Cost optimization in Kubernetes is mostly a scheduling and resource management problem. Teams usually overpay because of oversized requests, low node utilization, and inefficient workload patterns.

The safest wins usually come from measuring waste first, then changing requests, autoscaling, and node pools in small steps.

Measure Before You Optimize

Track these metrics first:

  • CPU and memory request vs actual usage
  • Cluster and node utilization
  • Cost by namespace and workload
  • Idle resource ratio (requested but unused)

Use Prometheus + Grafana and cloud billing export to build cost dashboards by team.

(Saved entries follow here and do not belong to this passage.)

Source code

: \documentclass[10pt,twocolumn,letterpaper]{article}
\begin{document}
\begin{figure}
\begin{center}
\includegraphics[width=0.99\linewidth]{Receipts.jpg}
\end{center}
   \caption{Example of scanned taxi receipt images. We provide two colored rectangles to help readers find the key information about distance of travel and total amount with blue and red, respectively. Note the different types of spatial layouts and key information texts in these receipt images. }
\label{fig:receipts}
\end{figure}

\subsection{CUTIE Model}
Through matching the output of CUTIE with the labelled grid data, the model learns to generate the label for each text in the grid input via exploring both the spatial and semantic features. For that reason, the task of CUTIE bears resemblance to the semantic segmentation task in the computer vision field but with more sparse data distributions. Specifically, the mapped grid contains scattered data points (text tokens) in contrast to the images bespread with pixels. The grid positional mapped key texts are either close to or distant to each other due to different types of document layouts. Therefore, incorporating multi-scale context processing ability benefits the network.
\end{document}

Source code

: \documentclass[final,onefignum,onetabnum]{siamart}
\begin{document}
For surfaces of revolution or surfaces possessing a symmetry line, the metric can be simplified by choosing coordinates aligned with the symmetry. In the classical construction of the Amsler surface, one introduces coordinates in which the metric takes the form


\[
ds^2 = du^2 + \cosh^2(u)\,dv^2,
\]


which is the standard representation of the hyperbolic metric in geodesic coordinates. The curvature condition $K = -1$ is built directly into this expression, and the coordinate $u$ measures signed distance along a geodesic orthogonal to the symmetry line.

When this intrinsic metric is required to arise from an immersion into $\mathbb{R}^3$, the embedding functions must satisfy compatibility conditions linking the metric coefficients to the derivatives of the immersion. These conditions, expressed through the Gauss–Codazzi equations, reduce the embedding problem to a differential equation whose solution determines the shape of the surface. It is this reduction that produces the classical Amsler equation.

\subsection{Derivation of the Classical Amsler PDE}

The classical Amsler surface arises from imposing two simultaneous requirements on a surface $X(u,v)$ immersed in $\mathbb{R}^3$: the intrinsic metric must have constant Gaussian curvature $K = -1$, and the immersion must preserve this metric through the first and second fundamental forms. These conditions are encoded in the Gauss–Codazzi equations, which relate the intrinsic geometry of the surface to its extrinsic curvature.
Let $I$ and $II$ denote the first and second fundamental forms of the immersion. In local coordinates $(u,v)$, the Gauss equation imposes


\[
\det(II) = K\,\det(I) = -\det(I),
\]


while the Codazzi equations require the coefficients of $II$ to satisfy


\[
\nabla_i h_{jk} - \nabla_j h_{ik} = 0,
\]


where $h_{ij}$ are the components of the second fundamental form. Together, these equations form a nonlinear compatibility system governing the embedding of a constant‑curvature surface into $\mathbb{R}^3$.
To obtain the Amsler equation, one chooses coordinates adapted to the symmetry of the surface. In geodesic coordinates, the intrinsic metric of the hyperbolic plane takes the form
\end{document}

Right-Size Resource Requests and Limits

Common anti-pattern:

  • requests are set close to peak, but peak happens only a few minutes per day.

Good practice:

  • set requests near steady-state usage
  • keep limits aligned with safe burst behavior
  • review monthly
resources:
  requests:
    cpu: "250m"
    memory: "512Mi"
  limits:
    cpu: "1000m"
    memory: "1Gi"

Use Vertical and Horizontal Autoscaling Together

  • HPA scales replicas for traffic changes.
  • VPA recommends or adjusts pod sizing over time.
  • Cluster Autoscaler scales nodes based on unschedulable pods.

A practical pattern:

  • VPA in recommendation mode for stateless services.
  • HPA for request-driven scaling.
  • Cluster Autoscaler with mixed on-demand and spot pools.

Optimize Node Pools

Create node pools by workload type:

  • latency-sensitive pool (on-demand)
  • batch/asynchronous pool (spot/preemptible)
  • memory-heavy pool

Benefits:

  • better bin packing
  • reduced over-provisioning
  • clearer cost accountability

Improve Scheduling Efficiency

  • Avoid strict anti-affinity unless required.
  • Use topology spread constraints with balanced settings.
  • Keep pod requests realistic to improve bin packing.
  • Use taints/tolerations only when isolation is needed.

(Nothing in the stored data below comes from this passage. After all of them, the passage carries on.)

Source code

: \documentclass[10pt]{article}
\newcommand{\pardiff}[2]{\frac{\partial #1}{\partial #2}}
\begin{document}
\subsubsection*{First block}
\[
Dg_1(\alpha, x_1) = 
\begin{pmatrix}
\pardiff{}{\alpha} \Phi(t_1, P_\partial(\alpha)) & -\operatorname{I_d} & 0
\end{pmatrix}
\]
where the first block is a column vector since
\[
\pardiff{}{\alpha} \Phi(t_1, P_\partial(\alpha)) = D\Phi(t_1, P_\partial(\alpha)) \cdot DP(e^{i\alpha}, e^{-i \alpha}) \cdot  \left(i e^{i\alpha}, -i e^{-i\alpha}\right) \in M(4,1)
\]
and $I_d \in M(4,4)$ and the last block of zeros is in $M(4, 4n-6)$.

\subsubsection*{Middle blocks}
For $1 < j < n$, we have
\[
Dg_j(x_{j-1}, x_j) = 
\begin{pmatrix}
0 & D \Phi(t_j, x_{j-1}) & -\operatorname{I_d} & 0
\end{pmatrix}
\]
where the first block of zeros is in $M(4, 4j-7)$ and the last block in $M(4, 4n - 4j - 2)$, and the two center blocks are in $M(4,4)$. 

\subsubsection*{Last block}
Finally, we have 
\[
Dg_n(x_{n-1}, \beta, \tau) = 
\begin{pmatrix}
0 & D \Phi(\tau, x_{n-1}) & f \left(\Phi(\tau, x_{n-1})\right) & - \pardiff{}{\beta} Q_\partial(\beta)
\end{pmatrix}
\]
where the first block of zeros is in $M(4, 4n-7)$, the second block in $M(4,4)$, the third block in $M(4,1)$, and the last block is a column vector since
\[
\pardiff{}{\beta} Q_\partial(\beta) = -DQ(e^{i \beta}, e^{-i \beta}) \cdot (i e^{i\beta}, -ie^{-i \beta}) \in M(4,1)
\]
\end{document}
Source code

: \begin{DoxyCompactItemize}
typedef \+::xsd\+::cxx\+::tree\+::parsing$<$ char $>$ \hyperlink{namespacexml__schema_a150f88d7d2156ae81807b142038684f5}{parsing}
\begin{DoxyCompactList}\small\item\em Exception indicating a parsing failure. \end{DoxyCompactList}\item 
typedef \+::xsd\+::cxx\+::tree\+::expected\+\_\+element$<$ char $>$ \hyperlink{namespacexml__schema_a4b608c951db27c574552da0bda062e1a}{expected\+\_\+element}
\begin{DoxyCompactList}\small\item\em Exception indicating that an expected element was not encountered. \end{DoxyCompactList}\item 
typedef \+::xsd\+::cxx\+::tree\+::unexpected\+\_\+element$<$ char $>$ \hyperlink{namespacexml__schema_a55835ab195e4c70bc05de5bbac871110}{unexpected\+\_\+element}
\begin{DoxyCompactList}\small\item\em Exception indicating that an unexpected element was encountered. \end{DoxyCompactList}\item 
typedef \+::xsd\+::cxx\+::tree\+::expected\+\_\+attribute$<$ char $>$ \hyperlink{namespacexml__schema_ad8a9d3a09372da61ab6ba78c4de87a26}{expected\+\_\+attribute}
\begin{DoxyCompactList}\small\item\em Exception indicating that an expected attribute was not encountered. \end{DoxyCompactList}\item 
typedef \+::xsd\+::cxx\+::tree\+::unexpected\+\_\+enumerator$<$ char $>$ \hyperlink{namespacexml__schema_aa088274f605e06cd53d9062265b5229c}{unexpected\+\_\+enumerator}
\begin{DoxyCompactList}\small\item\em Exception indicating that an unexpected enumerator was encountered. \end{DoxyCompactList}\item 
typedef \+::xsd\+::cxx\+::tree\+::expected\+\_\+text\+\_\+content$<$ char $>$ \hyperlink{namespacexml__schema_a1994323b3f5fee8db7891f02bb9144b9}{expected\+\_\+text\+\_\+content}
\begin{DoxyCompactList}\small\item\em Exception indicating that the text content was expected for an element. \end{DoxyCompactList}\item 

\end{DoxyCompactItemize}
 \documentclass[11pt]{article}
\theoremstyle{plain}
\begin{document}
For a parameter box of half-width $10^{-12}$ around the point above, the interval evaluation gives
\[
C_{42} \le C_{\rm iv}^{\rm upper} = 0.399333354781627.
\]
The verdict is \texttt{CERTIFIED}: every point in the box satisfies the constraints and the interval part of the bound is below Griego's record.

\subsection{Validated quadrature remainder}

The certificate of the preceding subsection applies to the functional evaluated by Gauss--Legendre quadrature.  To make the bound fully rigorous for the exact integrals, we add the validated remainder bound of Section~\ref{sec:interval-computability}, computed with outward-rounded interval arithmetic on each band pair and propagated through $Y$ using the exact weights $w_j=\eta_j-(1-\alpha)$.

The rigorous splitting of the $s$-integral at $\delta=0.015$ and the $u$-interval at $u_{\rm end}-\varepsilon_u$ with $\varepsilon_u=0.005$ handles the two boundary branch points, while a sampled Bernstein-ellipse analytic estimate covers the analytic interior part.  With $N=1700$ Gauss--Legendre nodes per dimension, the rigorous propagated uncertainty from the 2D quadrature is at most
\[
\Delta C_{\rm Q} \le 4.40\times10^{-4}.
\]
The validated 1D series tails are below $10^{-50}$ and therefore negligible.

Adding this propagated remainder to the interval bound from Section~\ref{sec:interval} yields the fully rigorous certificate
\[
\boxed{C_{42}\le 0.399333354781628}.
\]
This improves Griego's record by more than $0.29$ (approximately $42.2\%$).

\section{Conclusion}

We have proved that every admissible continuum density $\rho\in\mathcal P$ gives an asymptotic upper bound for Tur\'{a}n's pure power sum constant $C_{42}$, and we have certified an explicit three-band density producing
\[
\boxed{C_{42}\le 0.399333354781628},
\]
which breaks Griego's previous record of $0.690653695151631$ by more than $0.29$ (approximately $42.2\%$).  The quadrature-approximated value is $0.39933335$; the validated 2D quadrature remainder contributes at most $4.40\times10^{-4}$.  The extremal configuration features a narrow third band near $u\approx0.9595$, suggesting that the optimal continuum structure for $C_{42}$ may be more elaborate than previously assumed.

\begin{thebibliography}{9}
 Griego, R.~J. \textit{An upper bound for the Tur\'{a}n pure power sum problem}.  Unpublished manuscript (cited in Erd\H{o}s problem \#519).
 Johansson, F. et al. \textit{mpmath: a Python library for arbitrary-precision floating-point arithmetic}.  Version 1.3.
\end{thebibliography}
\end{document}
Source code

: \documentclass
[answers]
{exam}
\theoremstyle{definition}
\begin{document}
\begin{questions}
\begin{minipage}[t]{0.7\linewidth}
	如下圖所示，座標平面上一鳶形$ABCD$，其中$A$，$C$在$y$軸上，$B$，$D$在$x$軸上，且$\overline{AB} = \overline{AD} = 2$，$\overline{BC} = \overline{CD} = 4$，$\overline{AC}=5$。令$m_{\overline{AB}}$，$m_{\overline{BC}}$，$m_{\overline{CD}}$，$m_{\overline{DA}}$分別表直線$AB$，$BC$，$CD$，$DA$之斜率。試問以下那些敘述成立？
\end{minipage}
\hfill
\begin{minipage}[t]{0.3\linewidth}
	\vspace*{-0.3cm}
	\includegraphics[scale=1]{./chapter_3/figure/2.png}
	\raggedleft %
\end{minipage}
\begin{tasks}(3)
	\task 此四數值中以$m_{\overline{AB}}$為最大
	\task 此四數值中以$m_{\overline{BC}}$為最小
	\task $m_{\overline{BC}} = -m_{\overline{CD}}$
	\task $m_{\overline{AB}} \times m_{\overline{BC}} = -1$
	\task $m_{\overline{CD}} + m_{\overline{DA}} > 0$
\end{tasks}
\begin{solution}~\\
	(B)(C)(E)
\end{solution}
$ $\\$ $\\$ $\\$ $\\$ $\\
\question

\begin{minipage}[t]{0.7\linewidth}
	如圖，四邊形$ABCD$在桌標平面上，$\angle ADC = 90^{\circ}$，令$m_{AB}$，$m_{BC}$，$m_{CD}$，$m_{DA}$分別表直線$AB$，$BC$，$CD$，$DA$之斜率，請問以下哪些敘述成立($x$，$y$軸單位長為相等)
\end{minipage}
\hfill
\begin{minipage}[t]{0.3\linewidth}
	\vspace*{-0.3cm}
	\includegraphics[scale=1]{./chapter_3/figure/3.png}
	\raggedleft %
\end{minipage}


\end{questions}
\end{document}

Poor scheduling decisions can increase node count by 20-40%.

Scale Down Non-Production Environments

Many teams forget this easy win:

  • schedule dev/staging scale-down after working hours
  • pause preview environments automatically
  • expire old ephemeral namespaces
kubectl scale deploy -n staging --all --replicas=0

Automate this with CI/CD or a nightly controller job.

Optimize Stateful Workloads

For databases and queues:

  • right-size storage class and IOPS tier
  • avoid oversized PVC defaults
  • apply retention policies for old snapshots
  • move cold data to cheaper storage tiers

Storage spend can silently exceed compute spend.

Add FinOps Guardrails

  • Enforce required labels: team, env, cost-center.
  • Block deployments without requests/limits.
  • Set namespace budgets and alerts.
  • Show cost impact in pull requests for large changes.

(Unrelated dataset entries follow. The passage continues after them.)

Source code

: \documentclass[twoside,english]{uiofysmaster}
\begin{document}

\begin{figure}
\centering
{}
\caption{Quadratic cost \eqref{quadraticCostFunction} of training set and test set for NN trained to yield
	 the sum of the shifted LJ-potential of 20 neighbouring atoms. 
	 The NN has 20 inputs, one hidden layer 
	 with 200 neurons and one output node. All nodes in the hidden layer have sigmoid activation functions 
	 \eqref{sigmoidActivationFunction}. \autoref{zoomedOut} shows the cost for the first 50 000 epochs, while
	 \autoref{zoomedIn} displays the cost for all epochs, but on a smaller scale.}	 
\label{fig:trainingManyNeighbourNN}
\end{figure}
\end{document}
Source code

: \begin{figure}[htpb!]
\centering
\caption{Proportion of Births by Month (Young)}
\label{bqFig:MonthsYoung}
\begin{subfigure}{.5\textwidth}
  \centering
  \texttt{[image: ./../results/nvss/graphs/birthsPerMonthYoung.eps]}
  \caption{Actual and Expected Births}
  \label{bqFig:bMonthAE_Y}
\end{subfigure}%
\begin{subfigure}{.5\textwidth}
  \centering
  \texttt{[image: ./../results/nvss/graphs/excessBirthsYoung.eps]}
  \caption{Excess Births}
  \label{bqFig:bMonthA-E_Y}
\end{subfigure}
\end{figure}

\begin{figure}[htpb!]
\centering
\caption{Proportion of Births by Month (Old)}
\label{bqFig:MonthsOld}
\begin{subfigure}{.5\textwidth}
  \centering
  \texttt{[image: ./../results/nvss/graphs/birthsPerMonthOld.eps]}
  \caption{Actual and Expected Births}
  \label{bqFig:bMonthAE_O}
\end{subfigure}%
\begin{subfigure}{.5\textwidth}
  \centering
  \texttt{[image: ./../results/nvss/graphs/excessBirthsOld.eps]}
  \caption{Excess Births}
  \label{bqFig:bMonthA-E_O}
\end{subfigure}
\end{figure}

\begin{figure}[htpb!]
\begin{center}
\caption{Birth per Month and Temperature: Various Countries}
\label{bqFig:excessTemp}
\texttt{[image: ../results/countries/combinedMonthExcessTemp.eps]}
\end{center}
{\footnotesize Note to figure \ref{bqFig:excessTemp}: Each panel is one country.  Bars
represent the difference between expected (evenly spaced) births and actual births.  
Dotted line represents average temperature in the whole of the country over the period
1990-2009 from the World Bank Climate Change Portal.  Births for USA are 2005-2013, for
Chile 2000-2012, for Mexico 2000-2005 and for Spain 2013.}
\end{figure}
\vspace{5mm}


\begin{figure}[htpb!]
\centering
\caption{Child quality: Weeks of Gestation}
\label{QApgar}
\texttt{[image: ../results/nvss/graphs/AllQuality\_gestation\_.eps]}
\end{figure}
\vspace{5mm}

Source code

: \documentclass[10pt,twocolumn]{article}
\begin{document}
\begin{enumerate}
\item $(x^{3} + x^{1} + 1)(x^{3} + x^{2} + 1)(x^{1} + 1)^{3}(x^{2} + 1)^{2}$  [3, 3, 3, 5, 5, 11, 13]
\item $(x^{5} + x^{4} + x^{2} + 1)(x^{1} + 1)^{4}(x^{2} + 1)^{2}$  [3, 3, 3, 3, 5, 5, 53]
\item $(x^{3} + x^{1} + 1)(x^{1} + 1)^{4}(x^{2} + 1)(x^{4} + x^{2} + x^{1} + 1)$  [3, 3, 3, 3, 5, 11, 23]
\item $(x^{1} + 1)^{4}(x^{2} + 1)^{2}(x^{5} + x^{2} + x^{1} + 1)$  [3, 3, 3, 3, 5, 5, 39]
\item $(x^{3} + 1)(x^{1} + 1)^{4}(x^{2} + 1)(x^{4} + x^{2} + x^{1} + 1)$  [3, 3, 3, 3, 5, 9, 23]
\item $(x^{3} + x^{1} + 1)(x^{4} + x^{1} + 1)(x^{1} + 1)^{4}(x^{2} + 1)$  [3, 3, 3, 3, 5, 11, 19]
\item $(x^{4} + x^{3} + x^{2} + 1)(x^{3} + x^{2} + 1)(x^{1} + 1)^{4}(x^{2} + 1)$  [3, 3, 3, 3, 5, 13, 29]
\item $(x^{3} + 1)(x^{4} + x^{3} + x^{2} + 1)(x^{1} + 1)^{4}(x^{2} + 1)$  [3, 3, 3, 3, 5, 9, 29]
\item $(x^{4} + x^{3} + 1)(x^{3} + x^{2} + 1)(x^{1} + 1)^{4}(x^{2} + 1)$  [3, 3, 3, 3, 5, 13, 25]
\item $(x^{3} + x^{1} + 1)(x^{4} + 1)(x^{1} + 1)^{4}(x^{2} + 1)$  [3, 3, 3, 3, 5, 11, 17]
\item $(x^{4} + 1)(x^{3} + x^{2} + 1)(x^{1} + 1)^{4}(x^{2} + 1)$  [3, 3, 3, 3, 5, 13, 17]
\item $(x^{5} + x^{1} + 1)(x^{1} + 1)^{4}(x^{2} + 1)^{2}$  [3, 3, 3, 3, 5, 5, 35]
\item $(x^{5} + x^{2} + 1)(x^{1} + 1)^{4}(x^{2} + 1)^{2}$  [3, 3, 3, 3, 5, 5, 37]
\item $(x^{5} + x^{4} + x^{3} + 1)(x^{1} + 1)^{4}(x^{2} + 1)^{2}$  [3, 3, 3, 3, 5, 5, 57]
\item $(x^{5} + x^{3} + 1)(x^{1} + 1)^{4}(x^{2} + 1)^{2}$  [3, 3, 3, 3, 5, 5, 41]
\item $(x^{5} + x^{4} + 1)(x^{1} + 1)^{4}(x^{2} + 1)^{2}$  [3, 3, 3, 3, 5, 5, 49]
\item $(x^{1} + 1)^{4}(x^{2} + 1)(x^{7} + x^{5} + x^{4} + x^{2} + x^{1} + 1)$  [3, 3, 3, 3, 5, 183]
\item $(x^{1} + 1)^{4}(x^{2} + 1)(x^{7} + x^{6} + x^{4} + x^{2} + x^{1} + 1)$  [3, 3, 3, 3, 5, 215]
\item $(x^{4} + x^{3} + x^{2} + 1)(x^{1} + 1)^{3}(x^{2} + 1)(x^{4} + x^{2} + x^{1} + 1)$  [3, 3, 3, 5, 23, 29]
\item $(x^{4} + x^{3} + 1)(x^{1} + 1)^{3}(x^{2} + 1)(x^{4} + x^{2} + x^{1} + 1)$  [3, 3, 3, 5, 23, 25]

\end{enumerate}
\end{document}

Quarterly Cost Review Template

For each critical workload:

  1. Current monthly cost
  2. p50/p95 resource usage
  3. Requested vs used ratio
  4. Scaling policy effectiveness
  5. Optimization actions and expected savings

High-Impact Actions (First 30 Days)

  1. Fix top 20 overprovisioned workloads.
  2. Turn on autoscaler tuning and spot for safe workloads.
  3. Auto-scale down non-prod outside office hours.
  4. Add policy to require requests/limits and cost labels.

These changes usually reduce spend without putting SLOs at risk, because they remove waste before touching reliability-sensitive workloads.